わたしが「教会がコミュニティーとしてある」といったのは、もうちょっと広くとらえていたからかもしれません。そこだけがコミュニティーですごく密接に関っているというわけではなく、やんわり自然に教会に来ているというか・・・。生活の一部というか・・・。

(奉仕に関しては、職員数、信徒数の問題があると思うのですが、仕事は多くのものでわけあって、そんなに特定の人が激しく負担を感じることはなさそうに思います。私も中心になって活動しているわけではないのではっきりとはわかりませんが・・・。まあ、こちらの人はできないと、できない、って言うので・・・。その代わりやれるときはやる人が多いような。)

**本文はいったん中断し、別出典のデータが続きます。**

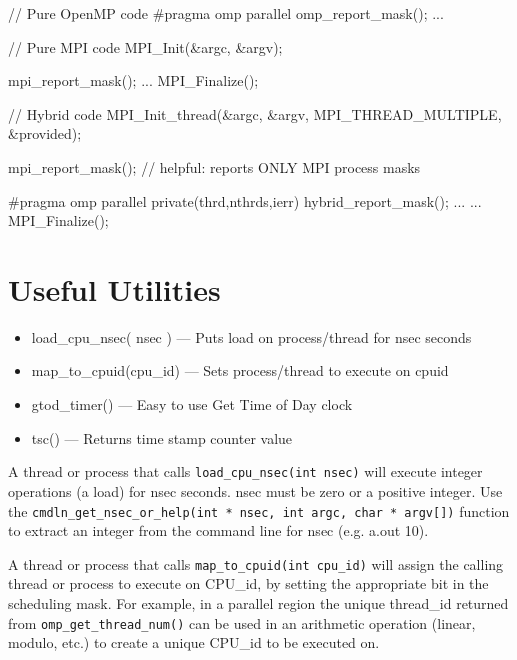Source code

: \documentclass[10pt,a4paper]{report}
\begin{document}
\begin{code}[frame=single,breaklines=true,numbers=left,language=C,caption=Invoking mask report inside code\label{code:apimask}]
 // Pure OpenMP code
    #pragma omp parallel
    {
       omp_report_mask();
     ...
    }

 // Pure MPI code
    MPI_Init(&argc, &argv);

       mpi_report_mask();
    ...
    MPI_Finalize();

 // Hybrid code
    MPI_Init_thread(&argc, &argv, MPI_THREAD_MULTIPLE, &provided);

    mpi_report_mask();  // helpful: reports ONLY MPI process masks

   #pragma omp parallel private(thrd,nthrds,ierr)
   {
      hybrid_report_mask();
      ...
   }
   ...
   MPI_Finalize();
\end{code}


\section{Useful Utilities}
\begin{itemize}
\item load\_cpu\_nsec( nsec )   --- Puts load on process/thread for nsec seconds
\item map\_to\_cpuid(cpu\_id)   --- Sets process/thread to execute on cpuid
\item gtod\_timer()           --- Easy to use Get Time of Day clock
\item tsc() --- Returns time stamp counter value
\end{itemize}

A thread or process that calls \verb+load_cpu_nsec(int nsec)+ will execute integer
operations (a load) for nsec seconds.  nsec must be zero or a positive integer.  Use the
\verb+cmdln_get_nsec_or_help(int * nsec, int argc, char * argv[])+ function to extract an
integer from the command line for nsec (e.g. a.out 10).


A thread or process that calls \verb+map_to_cpuid(int cpu_id)+ will assign the
calling thread or process to execute on CPU\_id, by setting the appropriate
bit in the scheduling mask.  For example, in a parallel region the unique
thread\_id returned from \verb+omp_get_thread_num()+ can be used in an
arithmetic operation (linear, modulo, etc.) to create a unique CPU\_id to be executed on. 
\end{document}
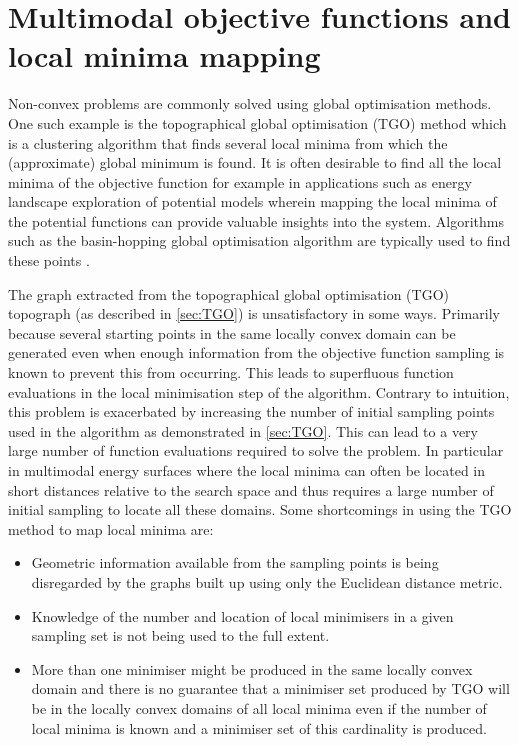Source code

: \section{Multimodal objective functions and local minima mapping}
Non-convex problems are commonly solved using global optimisation methods. One such example is the topographical global optimisation (TGO) method \cite{Henderson2015, Torn1986, Torn1990, Torn1992} which is a clustering algorithm that finds several local minima from which the (approximate) global minimum is found. It is often desirable to find all the local minima of the objective function for example in applications such as energy landscape exploration of potential models wherein mapping the local minima of the potential functions can provide valuable insights into the system. Algorithms such as the basin-hopping global optimisation algorithm are typically used to find these points \citep{Wales2015}.





The graph extracted from the topographical global optimisation (TGO) \cite{Henderson2015, Torn1986, Torn1990, Torn1992} topograph (as described in \autoref{sec:TGO}) is unsatisfactory in some ways. Primarily because several starting points in the same locally convex domain can be generated even when enough information from the objective function sampling is known to prevent this from occurring. This leads to superfluous function evaluations in the local minimisation step of the algorithm. Contrary to intuition, this problem is exacerbated by increasing the number of initial sampling points used in the algorithm as demonstrated in \autoref{sec:TGO}. This can lead to a very large number of function evaluations required to solve the problem. In particular in multimodal energy surfaces where the local minima can often be located in short distances relative to the search space \cite{Zhang2011} and thus requires a large number of initial sampling to locate all these domains. Some shortcomings in using the TGO method to map local minima are:
\begin{itemize}
\item Geometric information available from the sampling points is being disregarded by the graphs built up using only the Euclidean distance metric.
\item Knowledge of the number and location of local minimisers in a given sampling set is not being used to the full extent.
\item More than one minimiser might be produced in the same locally convex domain and there is no guarantee that a minimiser set produced by TGO will be in the locally convex domains of all local minima even if the number of local minima is known and a minimiser set of this cardinality is produced.
\end{itemize}

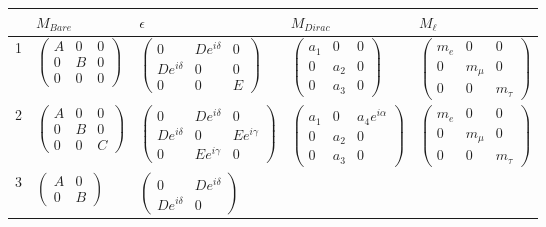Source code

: \documentclass[nofootinbib,showpacs]{revtex4}
\begin{document}
\begin{table}
\begin{center}
\begin{tabular}{|l|l|l|l|l|}
\hline
&$M_{Bare}$&$\epsilon$&$M_{Dirac}$&$M_\ell$\\
\hline \hline
1&
$\left(\begin{array}{ccc}A&0&0\\0&B&0\\0&0&0\end{array}\right)$&
$\left(\begin{array}{ccc}0&D e^{i \delta}&0\\D e^{i \delta}&0&0\\0&0&E\end{array}\right)$&
$\left(\begin{array}{ccc}a_1&0&0\\0&a_2&0\\0&a_3&0\end{array}\right)$&
$\left(\begin{array}{ccc}m_e&0&0\\0&m_\mu&0\\0&0&m_\tau\end{array}\right)$
\\
\hline
2&
$\left(\begin{array}{ccc}A&0&0\\0&B&0\\0&0&C\end{array}\right)$&
$\left(\begin{array}{ccc}0&D e^{i \delta}&0\\D e^{i \delta}&0&E e^{i \gamma}\\0&E e^{i \gamma}&0\end{array}\right)$&
$\left(\begin{array}{ccc}a_1&0&a_4 e^{i \alpha}\\0&a_2&0\\0&a_3&0\end{array}\right)$&
$\left(\begin{array}{ccc}m_e&0&0\\0&m_\mu&0\\0&0&m_\tau\end{array}\right)$
\\
\hline
3&
$\left(\begin{array}{ccc}A&0\\0&B\end{array}\right)$&
$\left(\begin{array}{ccc}0&D e^{i \delta}\\D e^{i \delta}&0\end{array}\right)$&

\end{tabular}
\end{center}
\end{table}
\end{document}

確かに、少数の奉仕者に重荷がかかるのは大きな問題ですね。一番よくやっている人をつぶしてしまうことになる。(あれ?職場もそうですね・・・。)

>どうもこれは、個人の問題を越えて、日本人と教会のありかたの問題もあるんじゃないかと思うようになっています。

やはり誰かが特別大きな重荷を負うような構造になってしまうのだろうか・・・。また考えてみます。

いう #Q/eeA9cY | URL
2005/07/09 22:16 | edit

コミュニティという感覚

そうですね、先ほどおっしゃっていた、

>カトリックの代父母の制度は大きな意味を持ってきますね。聖人たちも御国にいる信仰の家族ととらえて良いと思います。彼らに習うものはたくさんあります。それから、最近のネットが果たしている役割は大きいと思います。クリスチャンコミュニティーとして機能していると思うのです。

これはすごく同感です。
たとえば、ぼくは本文に書いたように、何人かの代父もやったし、うちの子供もしてもらったりしたのですが、その後、とくにつながりはないのです。
かといって、忘れたわけじゃない。
心ではお互い思い起こしていますが、とくに受洗祝いだからどうの、っていうことはないのです(そういう付き合いを否定しているわけではありませんが)。

ミサや教会、あるいはキリスト者全体に対しても、ある種の一体感はもっていて、信仰宣言の「聖徒の交わり」という言葉も大好きです。
そう、いわゆる”べたべたした関係”というのが苦手なのですね。日本語でいうと「世間的な付き合い」とでもいいますか。

そのあたりを、おそらく欧米の人たちは、「私はこれ、ここまで」という形で、はっきり明言できるのでしょうね。
日本だと、つい引き受けて、あとで重荷になる、ということが往々にしてあるのではないかと思います。